US Geological Survey Spies 'Promising' Hydrate Reserve in GOM


A research team led by the U.S. Geological Survey in search of producible hydrate to add to the nation's energy portfolio has identified "the most promising" gas hydrate deposits yet in the Gulf of Mexico, according to a report by Reuters.

Researched for years as a potential new energy source, gas hydrate is a combination of nearly pure methane and water frozen by low temperatures and high pressures in permafrost or beneath the sea, the report noted.

Prolific throughout the world, gas hydrate has not been commercially viable since most finds have been too shallow to tap for production; but the new find in the Gulf of Mexico indicates that the abundant hydrates in conventional sand reservoirs could be producible, according to Timothy Collett of the U.S. Geological Survey.

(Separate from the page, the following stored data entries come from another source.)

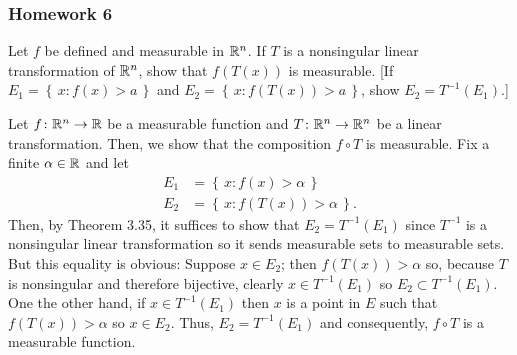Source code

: \subsubsection{Homework 6}
\setcounter{exercise}{0}
\setcounter{equation}{0}

\begin{problem}
  Let $f$ be defined and measurable in $\mathbb{R}^n$. If $T$ is a nonsingular
  linear transformation of $\mathbb{R}^n$, show that $f(T(x))$ is measurable. [If
  $E_1=\left\{\,x: f(x)>a\,\right\}$ and
  $E_2=\left\{\,x:f(T(x))>a\,\right\}$, show $E_2=T^{-1}(E_1)$.]
\end{problem}
\begin{solution}
  Let $f\colon\mathbb{R}^n\to\mathbb{R}$ be a measurable function and
  $T\colon\mathbb{R}^n\to\mathbb{R}^n$ be a linear transformation. Then, we show that
  the composition $f\circ T$ is measurable. Fix a finite $\alpha\in\mathbb{R}$
  and let
  \begin{align*}
    E_1&=\left\{\,x:f(x)>\alpha\,\right\}\\
    E_2&=\left\{\,x:f(T(x))>\alpha\,\right\}.
  \end{align*}
  Then, by Theorem 3.35, it suffices to show that $E_2=T^{-1}(E_1)$ since
  $T^{-1}$ is a nonsingular linear transformation so it sends measurable
  sets to measurable sets. But this equality is obvious: Suppose
  $x\in E_2$; then $f(T(x))>\alpha$ so, because $T$ is nonsingular and
  therefore bijective, clearly $x\in T^{-1}(E_1)$ so $E_2\subset
  T^{-1}(E_1)$. One the other hand, if $x\in T^{-1}(E_1)$ then $x$ is a
  point in $E$ such that $f(T(x))>\alpha$ so $x\in E_2$. Thus,
  $E_2=T^{-1}(E_1)$ and consequently, $f\circ T$ is a measurable function.
\end{solution}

"It's very encouraging. We consider this expedition a major shift in our understanding," Reuters cites Collett, a leader of the research effort, saying.

The program, which also included the MMS' expertise, as well as an industry group led by Chevron, utilized seismic data to target the highly concentrated gas hydrate. In waters 4,800 to 6,600 feet deep, the team drilled seven wells in three areas of the Gulf of Mexico – Walker Ridge, Green Canyon and Alaminos Canyon.

"What's unique about the Gulf of Mexico accumulations identified is this. It's the first time we've seen highly concentrated hydrates in conventional sand reservoirs that could be commercially producible," Collett emphasized.